The front office is only as effective as the middle and back allows it to be

EXL’s traditional strength is in the middle office with industry-specific services support and analytics and in the back office with finance & accounting BPO. The front office cannot be effectively customer centric—responsive and personalized—if it doesn’t have a flexible data infrastructure through this middle and back office to drive context and act with speed, precision, and fluidity. EXL is working with clients where it sits – in that middle and back office, particularly in insurance, healthcare, and financial services.

For example, with one client that started as a headcount-based cost reduction BPO play in F&A, EXL proposed a number of workflow process and “digital” enablers such as RPA and chat to have a more interactive and responsive function. The client has been able to remove itself from a fairly heavy-handed “oversight” of the day-to-day and EXL has been able to find and implement efficiencies for faster processing, fewer errors or points of confusion, and greater satisfaction all around. A key solution element here was the human-centered approach: the team took the time to interview people involved in the current process at the client and at EXL, understand what was not working, and design and test out solutions that were people, process, and technology oriented (a.k.a. design thinking).

Building out the data chain

Over the past couple of years, EXL has hired, acquired, and developed a broader spectrum of capability in analytics modeling and reporting to build out this core strength. It’s been a differentiator for execution, but not across the full analytics spectrum and not at scale. Now it’s expanding upstream into data and data management, built-in proprietary technology and partnerships for “bots,” and supplementing the shift through its data acquisitions such as RPM Direct and Datasource.

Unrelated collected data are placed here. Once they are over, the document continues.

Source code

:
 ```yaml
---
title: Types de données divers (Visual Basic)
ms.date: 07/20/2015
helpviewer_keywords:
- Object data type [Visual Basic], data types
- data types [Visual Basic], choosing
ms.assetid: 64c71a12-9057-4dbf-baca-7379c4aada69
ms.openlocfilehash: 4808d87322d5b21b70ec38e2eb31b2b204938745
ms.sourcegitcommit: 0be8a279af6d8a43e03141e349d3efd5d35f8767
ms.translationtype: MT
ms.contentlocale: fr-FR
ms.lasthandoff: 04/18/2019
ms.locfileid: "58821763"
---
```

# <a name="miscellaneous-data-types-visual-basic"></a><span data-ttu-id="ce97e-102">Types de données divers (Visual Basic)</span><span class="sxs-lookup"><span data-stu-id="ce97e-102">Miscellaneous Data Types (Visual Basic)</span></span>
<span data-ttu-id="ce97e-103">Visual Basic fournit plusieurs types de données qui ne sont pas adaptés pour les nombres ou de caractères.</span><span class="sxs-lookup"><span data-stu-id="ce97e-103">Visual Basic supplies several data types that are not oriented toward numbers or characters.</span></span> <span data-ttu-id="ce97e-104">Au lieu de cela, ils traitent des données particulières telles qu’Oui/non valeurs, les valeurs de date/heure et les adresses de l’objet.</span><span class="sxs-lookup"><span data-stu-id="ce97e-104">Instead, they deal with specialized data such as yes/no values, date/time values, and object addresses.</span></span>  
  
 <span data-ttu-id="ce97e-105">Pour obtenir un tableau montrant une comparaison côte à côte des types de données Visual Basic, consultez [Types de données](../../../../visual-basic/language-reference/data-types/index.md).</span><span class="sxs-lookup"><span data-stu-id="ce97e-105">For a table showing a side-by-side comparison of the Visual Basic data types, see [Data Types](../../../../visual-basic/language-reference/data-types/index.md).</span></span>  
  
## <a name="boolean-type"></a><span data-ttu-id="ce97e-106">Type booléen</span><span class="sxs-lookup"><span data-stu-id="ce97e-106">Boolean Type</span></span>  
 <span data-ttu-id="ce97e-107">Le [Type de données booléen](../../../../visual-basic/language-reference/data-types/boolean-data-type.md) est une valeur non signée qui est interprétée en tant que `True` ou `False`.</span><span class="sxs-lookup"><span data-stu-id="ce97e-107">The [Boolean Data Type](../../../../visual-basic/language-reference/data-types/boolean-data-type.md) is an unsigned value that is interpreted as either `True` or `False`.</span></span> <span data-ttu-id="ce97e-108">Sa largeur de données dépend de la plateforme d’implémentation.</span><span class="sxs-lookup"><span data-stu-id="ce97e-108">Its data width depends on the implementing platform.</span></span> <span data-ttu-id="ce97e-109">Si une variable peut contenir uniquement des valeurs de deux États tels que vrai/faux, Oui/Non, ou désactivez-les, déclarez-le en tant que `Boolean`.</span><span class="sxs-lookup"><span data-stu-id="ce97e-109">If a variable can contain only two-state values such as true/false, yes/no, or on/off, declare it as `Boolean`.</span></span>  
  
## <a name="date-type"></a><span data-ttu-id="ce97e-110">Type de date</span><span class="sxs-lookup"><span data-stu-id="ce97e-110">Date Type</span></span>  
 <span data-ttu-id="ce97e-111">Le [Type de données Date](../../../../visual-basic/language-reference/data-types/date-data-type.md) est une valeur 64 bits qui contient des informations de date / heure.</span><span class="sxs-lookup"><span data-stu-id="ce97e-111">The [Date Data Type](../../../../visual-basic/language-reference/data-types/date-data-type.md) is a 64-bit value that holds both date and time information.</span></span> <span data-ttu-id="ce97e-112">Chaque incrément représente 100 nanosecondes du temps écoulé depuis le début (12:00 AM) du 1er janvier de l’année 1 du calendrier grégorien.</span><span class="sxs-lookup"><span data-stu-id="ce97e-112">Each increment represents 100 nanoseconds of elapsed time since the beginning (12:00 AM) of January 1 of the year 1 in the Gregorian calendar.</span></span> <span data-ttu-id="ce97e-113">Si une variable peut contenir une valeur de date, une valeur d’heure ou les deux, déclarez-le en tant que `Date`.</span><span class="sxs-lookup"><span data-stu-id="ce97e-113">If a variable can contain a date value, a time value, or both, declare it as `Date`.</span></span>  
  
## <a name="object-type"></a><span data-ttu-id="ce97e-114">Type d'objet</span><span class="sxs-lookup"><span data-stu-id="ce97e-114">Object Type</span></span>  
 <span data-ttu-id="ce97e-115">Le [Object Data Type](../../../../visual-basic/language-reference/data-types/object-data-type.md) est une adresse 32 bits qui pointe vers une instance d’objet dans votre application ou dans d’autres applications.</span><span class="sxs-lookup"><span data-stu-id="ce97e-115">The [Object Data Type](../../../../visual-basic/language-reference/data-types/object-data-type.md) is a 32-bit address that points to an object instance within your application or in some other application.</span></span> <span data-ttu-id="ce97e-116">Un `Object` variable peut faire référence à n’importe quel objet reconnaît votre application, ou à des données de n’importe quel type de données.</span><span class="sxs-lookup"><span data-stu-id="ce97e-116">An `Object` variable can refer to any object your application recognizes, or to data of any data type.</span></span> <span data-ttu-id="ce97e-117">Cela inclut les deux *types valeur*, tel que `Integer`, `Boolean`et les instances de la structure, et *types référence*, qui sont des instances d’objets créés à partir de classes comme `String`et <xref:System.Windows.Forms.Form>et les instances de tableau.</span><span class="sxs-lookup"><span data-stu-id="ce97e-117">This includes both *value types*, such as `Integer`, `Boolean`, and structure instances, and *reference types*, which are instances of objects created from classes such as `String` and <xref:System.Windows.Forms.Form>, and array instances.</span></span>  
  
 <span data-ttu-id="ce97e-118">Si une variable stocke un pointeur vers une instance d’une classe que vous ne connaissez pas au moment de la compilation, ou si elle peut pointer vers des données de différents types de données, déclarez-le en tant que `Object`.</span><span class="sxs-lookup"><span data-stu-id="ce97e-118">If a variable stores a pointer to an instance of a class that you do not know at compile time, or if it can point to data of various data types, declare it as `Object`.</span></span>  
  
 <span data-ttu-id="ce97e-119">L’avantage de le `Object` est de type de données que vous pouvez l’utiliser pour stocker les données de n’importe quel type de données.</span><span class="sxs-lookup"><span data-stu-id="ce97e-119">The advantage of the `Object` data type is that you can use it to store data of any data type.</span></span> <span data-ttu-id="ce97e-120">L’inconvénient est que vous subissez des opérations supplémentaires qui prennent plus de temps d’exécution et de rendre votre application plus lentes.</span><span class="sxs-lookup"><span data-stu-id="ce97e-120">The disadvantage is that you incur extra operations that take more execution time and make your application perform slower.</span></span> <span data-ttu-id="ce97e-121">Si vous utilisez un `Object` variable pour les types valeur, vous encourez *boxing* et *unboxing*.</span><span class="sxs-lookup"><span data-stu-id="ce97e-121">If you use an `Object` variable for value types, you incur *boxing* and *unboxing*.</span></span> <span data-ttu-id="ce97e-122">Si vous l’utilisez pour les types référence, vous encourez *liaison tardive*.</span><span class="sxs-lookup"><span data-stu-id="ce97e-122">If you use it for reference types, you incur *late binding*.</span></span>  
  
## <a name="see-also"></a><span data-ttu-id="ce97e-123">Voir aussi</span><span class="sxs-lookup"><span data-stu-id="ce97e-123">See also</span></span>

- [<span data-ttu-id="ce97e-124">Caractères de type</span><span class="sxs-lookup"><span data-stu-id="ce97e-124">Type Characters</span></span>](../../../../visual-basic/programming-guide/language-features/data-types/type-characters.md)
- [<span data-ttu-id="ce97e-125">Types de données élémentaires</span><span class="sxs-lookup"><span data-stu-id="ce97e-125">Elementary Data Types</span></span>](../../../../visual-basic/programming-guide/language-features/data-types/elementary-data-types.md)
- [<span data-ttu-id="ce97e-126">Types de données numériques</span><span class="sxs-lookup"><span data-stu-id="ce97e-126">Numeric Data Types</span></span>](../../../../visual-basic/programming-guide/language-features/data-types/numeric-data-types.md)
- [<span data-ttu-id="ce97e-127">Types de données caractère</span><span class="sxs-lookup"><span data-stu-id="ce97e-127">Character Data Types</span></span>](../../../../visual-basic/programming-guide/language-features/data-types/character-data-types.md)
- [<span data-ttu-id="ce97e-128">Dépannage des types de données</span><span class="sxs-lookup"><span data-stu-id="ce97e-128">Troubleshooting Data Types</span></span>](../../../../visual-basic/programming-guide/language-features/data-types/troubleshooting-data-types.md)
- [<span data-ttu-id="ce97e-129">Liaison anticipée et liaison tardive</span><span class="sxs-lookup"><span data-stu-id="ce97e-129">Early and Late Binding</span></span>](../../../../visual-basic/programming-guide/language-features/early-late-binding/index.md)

Its viewpoint of the impact of data and analytics was demonstrated through an example in the middle office of an insurance client. EXL created a digital interface for customer acquisition, combined it with its LifePro policy admin system and data analytics. The client uses the database to target and segment customers for campaigns. Interested customers can use mobile or internet portal access to apply. Based on the back end integration with the underwriting and pricing engine, the customer gets a quote and the company can bind the policy online.

The role of robotics

The conversation around robotic process automation and artificial intelligence (the latter less of a focus and still a point of view to be developed, it seems) is constantly tied to analytics.  EXL’s observation is that “clients now seem to be taking a more pragmatic approach to intelligent automation” – how to institutionalize it, not just use it. One client example was of setting up a COE in a “build, operate, transfer” approach where EXL initially builds out the automation strategy, governance, use cases, service orchestration layers and bot skillsets. If you are interested in this approach, it’s one that we haven’t heard quite as clearly articulated from other service providers, and an area that we do hear is a challenge for global business services centers, for example. Some companies like Ascension Health and SEI Investments have to take the leadership on their own, but others may appreciate this kind of support to get RPA not just used but infused into the organization. I do get the sense this is a newer offering for EXL, so do your due diligence on the availability of skills and capabilities across different suites, but we often hear from clients that EXL makes a responsive, transparent partner.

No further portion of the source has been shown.